In the material below, find each line holding the string "could" and copy it.

START INPUT MATERIAL

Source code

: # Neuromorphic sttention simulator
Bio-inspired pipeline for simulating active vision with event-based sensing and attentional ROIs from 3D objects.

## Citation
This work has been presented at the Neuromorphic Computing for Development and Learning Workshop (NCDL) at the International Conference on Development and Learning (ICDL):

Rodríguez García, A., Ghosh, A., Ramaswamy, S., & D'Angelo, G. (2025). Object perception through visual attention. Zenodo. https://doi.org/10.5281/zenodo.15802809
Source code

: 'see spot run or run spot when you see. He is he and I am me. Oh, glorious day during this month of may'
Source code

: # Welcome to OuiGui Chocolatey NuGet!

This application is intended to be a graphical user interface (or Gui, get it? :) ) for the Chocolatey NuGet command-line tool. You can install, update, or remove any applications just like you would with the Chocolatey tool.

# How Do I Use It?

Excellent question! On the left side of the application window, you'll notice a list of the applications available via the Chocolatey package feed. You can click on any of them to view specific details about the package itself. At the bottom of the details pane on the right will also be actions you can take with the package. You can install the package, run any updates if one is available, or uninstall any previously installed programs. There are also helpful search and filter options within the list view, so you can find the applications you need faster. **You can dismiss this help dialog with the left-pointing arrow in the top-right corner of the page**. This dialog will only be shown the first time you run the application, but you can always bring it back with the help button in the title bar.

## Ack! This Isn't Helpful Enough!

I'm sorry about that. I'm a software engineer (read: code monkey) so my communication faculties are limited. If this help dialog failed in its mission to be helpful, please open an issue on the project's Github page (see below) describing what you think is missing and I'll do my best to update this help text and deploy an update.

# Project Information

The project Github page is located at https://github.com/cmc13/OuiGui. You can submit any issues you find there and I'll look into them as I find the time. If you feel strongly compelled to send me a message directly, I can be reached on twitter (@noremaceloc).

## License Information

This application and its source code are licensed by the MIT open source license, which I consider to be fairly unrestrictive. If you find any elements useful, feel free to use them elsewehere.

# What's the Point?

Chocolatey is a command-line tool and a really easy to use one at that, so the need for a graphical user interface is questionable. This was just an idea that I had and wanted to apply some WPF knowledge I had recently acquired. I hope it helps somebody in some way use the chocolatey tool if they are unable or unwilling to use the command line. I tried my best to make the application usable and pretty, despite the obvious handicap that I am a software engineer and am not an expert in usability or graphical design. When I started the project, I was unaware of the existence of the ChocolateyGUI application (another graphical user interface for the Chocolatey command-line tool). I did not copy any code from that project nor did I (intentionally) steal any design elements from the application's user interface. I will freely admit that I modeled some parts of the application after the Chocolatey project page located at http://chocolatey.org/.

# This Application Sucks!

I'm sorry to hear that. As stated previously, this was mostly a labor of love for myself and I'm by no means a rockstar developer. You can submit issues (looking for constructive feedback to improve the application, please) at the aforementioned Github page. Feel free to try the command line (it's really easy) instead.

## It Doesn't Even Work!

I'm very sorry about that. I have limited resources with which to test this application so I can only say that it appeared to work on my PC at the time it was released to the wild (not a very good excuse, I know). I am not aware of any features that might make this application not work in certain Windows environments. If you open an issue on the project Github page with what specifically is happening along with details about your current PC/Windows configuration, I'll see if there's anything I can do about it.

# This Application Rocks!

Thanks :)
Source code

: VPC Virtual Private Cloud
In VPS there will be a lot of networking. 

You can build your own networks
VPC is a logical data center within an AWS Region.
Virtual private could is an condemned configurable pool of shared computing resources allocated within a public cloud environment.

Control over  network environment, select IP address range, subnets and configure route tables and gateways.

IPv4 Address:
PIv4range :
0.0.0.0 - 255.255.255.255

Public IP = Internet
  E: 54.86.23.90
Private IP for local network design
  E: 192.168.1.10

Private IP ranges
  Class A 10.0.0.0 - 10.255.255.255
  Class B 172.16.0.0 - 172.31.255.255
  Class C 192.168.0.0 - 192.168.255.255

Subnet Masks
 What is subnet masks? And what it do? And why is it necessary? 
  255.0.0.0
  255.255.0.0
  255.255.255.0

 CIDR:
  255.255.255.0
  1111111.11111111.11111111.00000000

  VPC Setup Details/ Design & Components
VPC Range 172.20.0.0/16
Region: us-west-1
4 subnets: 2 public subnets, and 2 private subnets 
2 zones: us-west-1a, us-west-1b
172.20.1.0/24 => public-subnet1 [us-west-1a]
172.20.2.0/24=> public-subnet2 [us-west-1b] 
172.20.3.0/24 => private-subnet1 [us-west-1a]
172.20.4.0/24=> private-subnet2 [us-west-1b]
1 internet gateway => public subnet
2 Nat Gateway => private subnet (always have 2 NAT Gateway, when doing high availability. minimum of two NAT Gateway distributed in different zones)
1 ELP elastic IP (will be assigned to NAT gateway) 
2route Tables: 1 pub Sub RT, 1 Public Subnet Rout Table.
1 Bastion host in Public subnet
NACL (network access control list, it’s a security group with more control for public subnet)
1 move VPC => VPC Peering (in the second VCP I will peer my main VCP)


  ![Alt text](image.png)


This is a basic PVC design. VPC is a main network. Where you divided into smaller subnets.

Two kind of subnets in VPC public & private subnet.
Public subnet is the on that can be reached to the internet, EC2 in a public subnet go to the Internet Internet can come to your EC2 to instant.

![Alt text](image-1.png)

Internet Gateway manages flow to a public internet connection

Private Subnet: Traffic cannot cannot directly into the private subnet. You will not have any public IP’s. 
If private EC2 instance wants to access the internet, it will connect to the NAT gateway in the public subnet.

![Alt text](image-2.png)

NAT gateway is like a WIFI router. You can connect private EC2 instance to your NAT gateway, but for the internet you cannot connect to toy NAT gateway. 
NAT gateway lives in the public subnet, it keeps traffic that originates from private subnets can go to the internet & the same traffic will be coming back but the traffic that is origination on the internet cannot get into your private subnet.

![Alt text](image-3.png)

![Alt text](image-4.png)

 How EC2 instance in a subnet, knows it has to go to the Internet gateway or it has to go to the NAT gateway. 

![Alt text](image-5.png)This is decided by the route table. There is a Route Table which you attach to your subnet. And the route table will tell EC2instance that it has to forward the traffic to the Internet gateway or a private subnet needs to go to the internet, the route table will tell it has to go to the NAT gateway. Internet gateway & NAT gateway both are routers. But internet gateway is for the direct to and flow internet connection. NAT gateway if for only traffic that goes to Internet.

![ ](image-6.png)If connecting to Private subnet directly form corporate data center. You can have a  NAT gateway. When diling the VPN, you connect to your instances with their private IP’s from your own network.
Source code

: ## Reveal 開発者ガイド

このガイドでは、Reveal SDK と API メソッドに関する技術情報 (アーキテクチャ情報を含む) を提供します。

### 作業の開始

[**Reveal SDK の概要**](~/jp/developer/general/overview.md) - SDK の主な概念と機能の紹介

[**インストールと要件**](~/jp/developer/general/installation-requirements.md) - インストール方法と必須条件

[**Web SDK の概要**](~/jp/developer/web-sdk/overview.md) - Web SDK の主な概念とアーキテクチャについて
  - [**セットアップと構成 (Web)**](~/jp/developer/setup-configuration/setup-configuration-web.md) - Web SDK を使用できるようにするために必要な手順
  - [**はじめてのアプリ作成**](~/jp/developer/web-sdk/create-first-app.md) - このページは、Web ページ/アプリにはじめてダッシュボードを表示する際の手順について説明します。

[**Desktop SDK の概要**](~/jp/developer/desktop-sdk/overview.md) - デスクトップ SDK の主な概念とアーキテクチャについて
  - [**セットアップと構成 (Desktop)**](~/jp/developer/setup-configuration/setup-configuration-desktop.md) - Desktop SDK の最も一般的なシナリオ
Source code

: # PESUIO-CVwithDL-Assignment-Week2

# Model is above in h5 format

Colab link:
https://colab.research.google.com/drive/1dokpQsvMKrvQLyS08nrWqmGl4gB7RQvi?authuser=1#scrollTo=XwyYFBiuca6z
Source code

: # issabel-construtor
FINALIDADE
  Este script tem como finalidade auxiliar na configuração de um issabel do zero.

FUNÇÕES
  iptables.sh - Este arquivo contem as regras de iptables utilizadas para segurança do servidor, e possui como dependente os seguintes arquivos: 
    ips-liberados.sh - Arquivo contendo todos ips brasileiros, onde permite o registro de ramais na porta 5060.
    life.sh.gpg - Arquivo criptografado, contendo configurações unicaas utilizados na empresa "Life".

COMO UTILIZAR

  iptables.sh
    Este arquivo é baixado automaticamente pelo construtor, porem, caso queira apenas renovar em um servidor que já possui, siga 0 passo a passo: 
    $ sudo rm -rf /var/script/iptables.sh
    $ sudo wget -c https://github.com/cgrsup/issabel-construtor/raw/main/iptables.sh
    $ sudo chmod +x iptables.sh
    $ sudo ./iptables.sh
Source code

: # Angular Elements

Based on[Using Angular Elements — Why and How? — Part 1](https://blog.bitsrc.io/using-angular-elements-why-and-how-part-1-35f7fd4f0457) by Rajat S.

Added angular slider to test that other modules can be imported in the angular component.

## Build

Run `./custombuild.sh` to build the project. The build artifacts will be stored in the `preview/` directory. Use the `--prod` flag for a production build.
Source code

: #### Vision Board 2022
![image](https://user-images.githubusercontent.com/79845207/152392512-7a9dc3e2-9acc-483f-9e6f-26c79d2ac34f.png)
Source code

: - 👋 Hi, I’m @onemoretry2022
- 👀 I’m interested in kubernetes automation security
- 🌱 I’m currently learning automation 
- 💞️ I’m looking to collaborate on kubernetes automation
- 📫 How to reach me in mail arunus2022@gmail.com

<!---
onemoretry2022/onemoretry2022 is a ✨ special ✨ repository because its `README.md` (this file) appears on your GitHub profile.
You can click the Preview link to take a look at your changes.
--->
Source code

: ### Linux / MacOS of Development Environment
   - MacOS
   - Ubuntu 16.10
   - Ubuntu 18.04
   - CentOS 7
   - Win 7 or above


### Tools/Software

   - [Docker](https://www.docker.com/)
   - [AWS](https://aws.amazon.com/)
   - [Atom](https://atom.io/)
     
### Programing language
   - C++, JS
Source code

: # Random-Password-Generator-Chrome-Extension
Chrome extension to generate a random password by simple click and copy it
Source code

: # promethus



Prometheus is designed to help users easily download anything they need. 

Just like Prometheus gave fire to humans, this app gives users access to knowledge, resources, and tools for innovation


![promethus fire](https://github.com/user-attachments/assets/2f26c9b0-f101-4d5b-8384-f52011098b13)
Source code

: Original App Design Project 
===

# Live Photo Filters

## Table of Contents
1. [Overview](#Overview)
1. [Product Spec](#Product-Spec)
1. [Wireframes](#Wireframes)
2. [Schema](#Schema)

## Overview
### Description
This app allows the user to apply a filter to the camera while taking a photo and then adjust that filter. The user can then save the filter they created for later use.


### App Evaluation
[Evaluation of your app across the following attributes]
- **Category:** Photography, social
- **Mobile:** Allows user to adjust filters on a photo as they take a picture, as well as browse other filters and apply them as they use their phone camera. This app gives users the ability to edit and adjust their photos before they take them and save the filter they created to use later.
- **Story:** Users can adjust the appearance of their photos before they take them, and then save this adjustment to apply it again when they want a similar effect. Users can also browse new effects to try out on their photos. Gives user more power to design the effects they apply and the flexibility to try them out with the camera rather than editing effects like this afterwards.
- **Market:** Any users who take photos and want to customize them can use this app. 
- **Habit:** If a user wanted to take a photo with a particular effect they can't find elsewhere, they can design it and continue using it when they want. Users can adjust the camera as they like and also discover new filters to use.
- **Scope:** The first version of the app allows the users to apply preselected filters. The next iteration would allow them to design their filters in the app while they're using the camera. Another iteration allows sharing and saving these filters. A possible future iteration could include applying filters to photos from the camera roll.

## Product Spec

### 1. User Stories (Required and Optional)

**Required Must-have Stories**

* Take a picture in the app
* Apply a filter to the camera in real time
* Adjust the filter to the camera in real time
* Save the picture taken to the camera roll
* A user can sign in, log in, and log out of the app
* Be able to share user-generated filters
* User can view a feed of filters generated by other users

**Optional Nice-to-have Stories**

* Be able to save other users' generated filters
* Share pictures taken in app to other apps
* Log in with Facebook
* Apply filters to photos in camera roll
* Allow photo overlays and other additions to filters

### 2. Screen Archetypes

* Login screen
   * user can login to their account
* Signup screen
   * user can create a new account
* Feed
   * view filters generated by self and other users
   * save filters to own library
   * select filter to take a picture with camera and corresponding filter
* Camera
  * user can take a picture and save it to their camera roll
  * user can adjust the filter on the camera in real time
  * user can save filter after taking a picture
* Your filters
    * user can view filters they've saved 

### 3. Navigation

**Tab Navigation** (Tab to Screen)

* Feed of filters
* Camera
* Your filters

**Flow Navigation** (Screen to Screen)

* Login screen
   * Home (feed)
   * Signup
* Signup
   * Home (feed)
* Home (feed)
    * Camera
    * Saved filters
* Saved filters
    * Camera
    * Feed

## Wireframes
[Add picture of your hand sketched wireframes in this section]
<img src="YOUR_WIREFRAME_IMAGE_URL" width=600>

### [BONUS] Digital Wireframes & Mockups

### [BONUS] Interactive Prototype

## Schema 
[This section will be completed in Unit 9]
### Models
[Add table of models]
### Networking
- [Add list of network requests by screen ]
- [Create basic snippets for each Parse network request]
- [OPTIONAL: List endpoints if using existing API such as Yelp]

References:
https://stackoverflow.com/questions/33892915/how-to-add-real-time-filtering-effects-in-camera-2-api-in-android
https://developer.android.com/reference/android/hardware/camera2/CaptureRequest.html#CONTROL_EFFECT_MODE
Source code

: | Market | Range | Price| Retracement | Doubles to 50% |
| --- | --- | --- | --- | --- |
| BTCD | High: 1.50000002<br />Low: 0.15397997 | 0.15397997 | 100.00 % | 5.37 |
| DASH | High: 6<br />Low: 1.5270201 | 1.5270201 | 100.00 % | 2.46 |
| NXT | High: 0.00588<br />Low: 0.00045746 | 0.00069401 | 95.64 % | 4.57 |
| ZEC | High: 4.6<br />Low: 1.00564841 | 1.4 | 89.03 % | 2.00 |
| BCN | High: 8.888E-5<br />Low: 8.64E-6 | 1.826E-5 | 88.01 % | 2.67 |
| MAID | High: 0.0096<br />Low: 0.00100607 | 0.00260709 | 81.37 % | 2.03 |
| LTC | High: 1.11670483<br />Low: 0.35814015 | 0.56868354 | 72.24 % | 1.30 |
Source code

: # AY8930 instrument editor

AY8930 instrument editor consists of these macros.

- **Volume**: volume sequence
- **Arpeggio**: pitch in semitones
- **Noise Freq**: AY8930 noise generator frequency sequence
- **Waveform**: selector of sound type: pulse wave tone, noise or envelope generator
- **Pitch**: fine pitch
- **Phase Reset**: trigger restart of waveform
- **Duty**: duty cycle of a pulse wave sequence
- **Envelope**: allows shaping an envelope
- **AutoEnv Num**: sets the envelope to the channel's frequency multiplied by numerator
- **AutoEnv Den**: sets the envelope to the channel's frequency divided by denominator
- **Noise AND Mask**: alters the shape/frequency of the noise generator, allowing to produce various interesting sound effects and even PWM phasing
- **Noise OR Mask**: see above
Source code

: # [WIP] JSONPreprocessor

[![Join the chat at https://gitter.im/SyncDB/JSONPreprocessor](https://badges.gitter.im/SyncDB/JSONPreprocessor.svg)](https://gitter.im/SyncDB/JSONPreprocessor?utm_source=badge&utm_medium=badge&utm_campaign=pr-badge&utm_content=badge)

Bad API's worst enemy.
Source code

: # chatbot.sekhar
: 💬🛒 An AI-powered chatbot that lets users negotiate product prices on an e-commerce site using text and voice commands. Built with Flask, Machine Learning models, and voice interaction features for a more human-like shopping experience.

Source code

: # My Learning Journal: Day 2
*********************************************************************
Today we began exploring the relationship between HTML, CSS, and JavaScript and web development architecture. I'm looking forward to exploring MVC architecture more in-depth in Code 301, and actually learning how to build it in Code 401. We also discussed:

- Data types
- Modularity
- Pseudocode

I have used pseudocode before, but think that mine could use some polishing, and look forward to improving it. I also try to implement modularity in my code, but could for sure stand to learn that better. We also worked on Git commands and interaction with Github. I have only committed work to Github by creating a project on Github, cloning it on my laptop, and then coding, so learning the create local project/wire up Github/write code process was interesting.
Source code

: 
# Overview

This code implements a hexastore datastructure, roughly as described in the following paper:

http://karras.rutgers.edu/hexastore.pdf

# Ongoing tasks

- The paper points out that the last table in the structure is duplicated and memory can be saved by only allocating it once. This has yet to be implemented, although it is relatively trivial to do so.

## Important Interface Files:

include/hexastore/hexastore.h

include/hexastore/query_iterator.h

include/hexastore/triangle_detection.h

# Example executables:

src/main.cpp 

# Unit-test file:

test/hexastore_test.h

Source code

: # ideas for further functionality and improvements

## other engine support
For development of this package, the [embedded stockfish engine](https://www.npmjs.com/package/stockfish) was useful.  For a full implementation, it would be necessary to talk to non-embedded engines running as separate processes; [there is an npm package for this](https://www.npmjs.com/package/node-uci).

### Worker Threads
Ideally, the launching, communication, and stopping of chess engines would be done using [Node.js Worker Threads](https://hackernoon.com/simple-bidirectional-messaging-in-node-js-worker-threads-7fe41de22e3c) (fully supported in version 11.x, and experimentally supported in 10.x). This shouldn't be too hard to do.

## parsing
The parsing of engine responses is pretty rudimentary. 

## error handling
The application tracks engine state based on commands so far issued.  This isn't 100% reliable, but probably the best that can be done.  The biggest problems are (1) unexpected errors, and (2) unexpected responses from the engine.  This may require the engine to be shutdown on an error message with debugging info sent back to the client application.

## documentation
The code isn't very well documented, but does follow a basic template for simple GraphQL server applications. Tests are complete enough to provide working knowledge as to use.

END INPUT MATERIAL

# RESPONSE TO THIS TASK:
Virtual private could is an condemned configurable pool of shared computing resources allocated within a public cloud environment.
- **Scope:** The first version of the app allows the users to apply preselected filters. The next iteration would allow them to design their filters in the app while they're using the camera. Another iteration allows sharing and saving these filters. A possible future iteration could include applying filters to photos from the camera roll.
I have used pseudocode before, but think that mine could use some polishing, and look forward to improving it. I also try to implement modularity in my code, but could for sure stand to learn that better. We also worked on Git commands and interaction with Github. I have only committed work to Github by creating a project on Github, cloning it on my laptop, and then coding, so learning the create local project/wire up Github/write code process was interesting.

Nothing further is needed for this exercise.